# OVO Tutorial #1: Multi-Scale Image Analysis and Edge Detection

In this tutorial, we'll explore:
1. Basic image operations and homography estimation
2. Multi-scale image analysis using image pyramids
3. Edge detection using the Canny algorithm

## Setup and Imports

In [None]:
import numpy as np
import matplotlib.pyplot as plt
import cv2

# Configure matplotlib for notebook display
%matplotlib inline
plt.rcParams['figure.figsize'] = [12, 8]
plt.rcParams['figure.dpi'] = 100

# Part 1: Image Basics and Homography
## Exercise 1.1: Loading and Basic Image Properties

Explore the images basic properties:
- Display the image shape
- Print the data type
- Show the value range (min and max)
- Display the image using matplotlib

In [None]:
# We load the grayscale image using imread and specifying that it's a grayscale image in the second argument
gray = cv2.imread('graycat.jpg', cv2.IMREAD_GRAYSCALE)

In [None]:
# Write your solution here

## Exercise 1.2: Point Transformations

Implement two functions:
1. `adjust_brightness(image, beta)`: Adjusts image brightness by adding beta
2. `adjust_contrast(image, alpha)`: Adjusts image contrast by multiplying by alpha

Remember to:
- Convert to float for calculations
- Convert back to uint8

In [None]:
def adjust_brightness(image, beta):
    """Adjust brightness by adding a constant

    Args:
        image: uint8 image array
        beta: brightness adjustment (-255 to 255)
    """
    # Your code here
    pass

def adjust_contrast(image, alpha):
    """Adjust contrast by multiplication

    Args:
        image: uint8 image array
        alpha: contrast adjustment (0 to 3)
    """
    # Your code here
    pass

# Test your implementation: beta in {50, -50} and alpha in {0.5, 1.5}

## Exercise 1.3: Working with Image Patches

Implement the `extract_patch` function that extracts a rectangular region from an image:
- Take center coordinates and patch size as input
- Return the extracted patch

In [None]:
def extract_patch(image, center, size):
    """Extract a patch from the image

    Args:
        image: Input image
        center: (x, y) coordinates of patch center
        size: (width, height) of patch
    """
    # Your code here
    pass

# Test your implementation with 100x100 patches centered at: the center of the image, the center of each quadrant (5 patches total)

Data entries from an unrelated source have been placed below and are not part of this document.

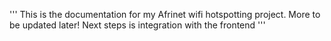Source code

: '''
This is the documentation for my Afrinet wifi hotspotting project. More to be updated later! Next steps is integration with the frontend 
'''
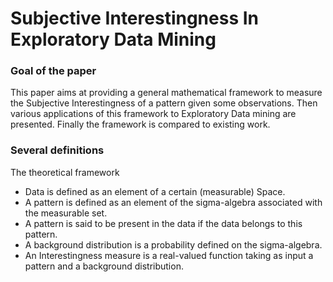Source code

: # Subjective Interestingness In Exploratory Data Mining

### Goal of the paper
This paper aims at providing a general mathematical framework to measure the Subjective Interestingness of a pattern given some observations. Then various applications of this framework to Exploratory Data mining are presented. Finally the framework is compared to existing work.

### Several definitions
The theoretical framework
- Data is defined as an element of a certain (measurable) Space.
- A pattern is defined as an element of the sigma-algebra associated with the measurable set.
- A pattern is said to be present in the data if the data belongs to this pattern.
- A background distribution is a probability defined on the sigma-algebra.
- An Interestingness measure is a real-valued function taking as input a pattern and a background distribution.
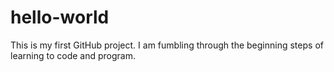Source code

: # hello-world
This is my first GitHub project.
I am fumbling through the beginning steps of learning to code and program.

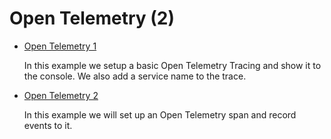 # Open Telemetry (2)

* [Open Telemetry 1](/projects/open-telemetry/open-telemetry-1)
  
  In this example we setup a basic Open Telemetry Tracing and show it to the console. We also add a service name to the trace. 


* [Open Telemetry 2](/projects/open-telemetry/open-telemetry-2)
  
  In this example we will set up an Open Telemetry span and record events to it. 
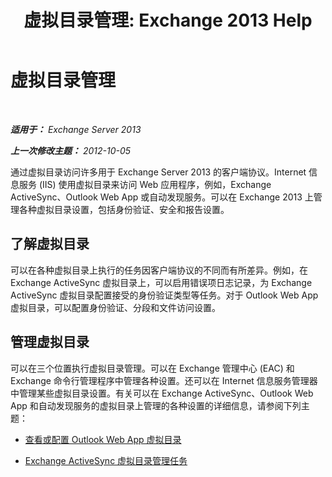 ﻿---
title: '虚拟目录管理: Exchange 2013 Help'
TOCTitle: 虚拟目录管理
ms:assetid: 1af30fd5-621c-4acb-b6df-d8fa64d719ba
ms:mtpsurl: https://technet.microsoft.com/zh-cn/library/Ff952752(v=EXCHG.150)
ms:contentKeyID: 50489992
ms.date: 01/11/2018
mtps_version: v=EXCHG.150
ms.translationtype: HT
---

# 虚拟目录管理

 

_**适用于：** Exchange Server 2013_

_**上一次修改主题：** 2012-10-05_

通过虚拟目录访问许多用于 Exchange Server 2013 的客户端协议。Internet 信息服务 (IIS) 使用虚拟目录来访问 Web 应用程序，例如，Exchange ActiveSync、Outlook Web App 或自动发现服务。可以在 Exchange 2013 上管理各种虚拟目录设置，包括身份验证、安全和报告设置。

## 了解虚拟目录

可以在各种虚拟目录上执行的任务因客户端协议的不同而有所差异。例如，在 Exchange ActiveSync 虚拟目录上，可以启用错误项日志记录，为 Exchange ActiveSync 虚拟目录配置接受的身份验证类型等任务。对于 Outlook Web App 虚拟目录，可以配置身份验证、分段和文件访问设置。

## 管理虚拟目录

可以在三个位置执行虚拟目录管理。可以在 Exchange 管理中心 (EAC) 和 Exchange 命令行管理程序中管理各种设置。还可以在 Internet 信息服务管理器中管理某些虚拟目录设置。有关可以在 Exchange ActiveSync、Outlook Web App 和自动发现服务的虚拟目录上管理的各种设置的详细信息，请参阅下列主题：

  - [查看或配置 Outlook Web App 虚拟目录](view-or-configure-outlook-web-app-virtual-directories-exchange-2013-help.md)

  - [Exchange ActiveSync 虚拟目录管理任务](exchange-activesync-virtual-directory-management-tasks-exchange-2013-help.md)

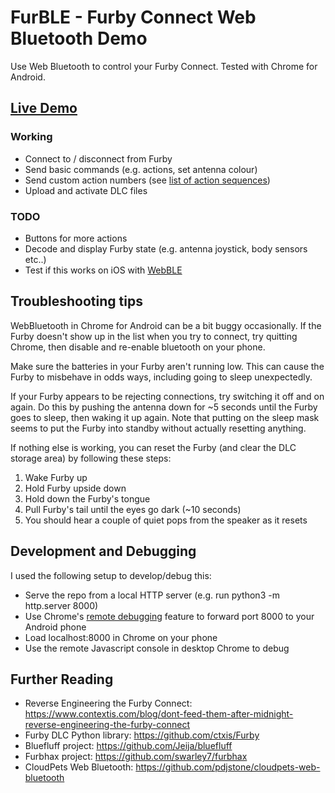 # FurBLE - Furby Connect Web Bluetooth Demo
Use Web Bluetooth to control your Furby Connect. Tested with Chrome for Android.

## [Live Demo](https://pdjstone.github.io/furby-web-bluetooth/furble.html) 

### Working
- Connect to / disconnect from Furby
- Send basic commands (e.g. actions, set antenna colour)
- Send custom action numbers (see [list of action sequences](https://github.com/Jeija/bluefluff/blob/master/doc/actions.md))
- Upload and activate DLC files

### TODO
- Buttons for more actions
- Decode and display Furby state (e.g. antenna joystick, body sensors etc..)
 - Test if this works on iOS with [WebBLE](https://itunes.apple.com/us/app/webble/id1193531073?mt=8)

## Troubleshooting tips
WebBluetooth in Chrome for Android can be a bit buggy occasionally. If the Furby doesn't show up in the list when you try to connect, try quitting Chrome, then disable and re-enable bluetooth on your phone.

Make sure the batteries in your Furby aren't running low. This can cause the Furby to misbehave in odds ways, including going to sleep unexpectedly.

If your Furby appears to be rejecting connections, try switching it off and on again. Do this by pushing the antenna down for ~5 seconds until the Furby goes to sleep, then waking it up again. Note that putting on the sleep mask seems to put the Furby into standby without actually resetting anything.

If nothing else is working, you can reset the Furby (and clear the DLC storage area) by following these steps:
1. Wake Furby up
2. Hold Furby upside down
3. Hold down the Furby's tongue
4. Pull Furby's tail until the eyes go dark (~10 seconds)
5. You should hear a couple of quiet pops from the speaker as it resets

## Development and Debugging

I used the following setup to develop/debug this:
- Serve the repo from a local HTTP server (e.g. run python3 -m http.server 8000)
- Use Chrome's [remote debugging](https://developers.google.com/web/tools/chrome-devtools/remote-debugging/) feature to forward port 8000 to your Android phone
- Load localhost:8000 in Chrome on your phone
- Use the remote Javascript console in desktop Chrome to debug

## Further Reading
- Reverse Engineering the Furby Connect: https://www.contextis.com/blog/dont-feed-them-after-midnight-reverse-engineering-the-furby-connect
- Furby DLC Python library: https://github.com/ctxis/Furby
- Bluefluff project: https://github.com/Jeija/bluefluff
- Furbhax project: https://github.com/swarley7/furbhax
- CloudPets Web Bluetooth: https://github.com/pdjstone/cloudpets-web-bluetooth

## Exercise 1.4: Frequency Analysis

For each extracted patch:
1. Compute the 2D FFT
2. Visualize the log magnitude spectrum

Questions to consider:
- How does the frequency content differ between smooth and detailed regions?
- What patterns do you see in the magnitude spectra?

In [None]:
# Write your solution here

## Exercise 1.5: Homography Estimation

1. Understand how the DLT algorithm works
3. Test with the provided point correspondences

In [None]:
def estimate_homography_dlt(pts1, pts2):
    """Estimate homography matrix using DLT

    Args:
        pts1, pts2: 4x2 arrays of corresponding points
    Returns:
        H: 3x3 homography matrix mapping pts1 to pts2
    """
    # Your code here

    # Construct the equations matrix A

    # Solve using SVD

    # Return normalized homography
    pass

The following code will visualize your homography for you - you don't have to modify it, just define correctly the previous function

In [None]:
def verify_homography(img1, img2, H, padding_percent=10):
    """Verify homography by displaying a visual comparison of two images and their alignment

    Args:
        img1 (numpy.ndarray): First input image
        img2 (numpy.ndarray): Second input image
        H (numpy.ndarray): 3x3 homography matrix mapping img1 to img2
        padding_percent (int): Amount of padding to add around output image in percent

    Returns:
        numpy.ndarray: Blended result showing alignment of warped img1 with img2
    """

    # Ensure images are grayscale
    if len(img1.shape) == 3:
        img1 = cv2.cvtColor(img1, cv2.COLOR_BGR2GRAY)
    if len(img2.shape) == 3:
        img2 = cv2.cvtColor(img2, cv2.COLOR_BGR2GRAY)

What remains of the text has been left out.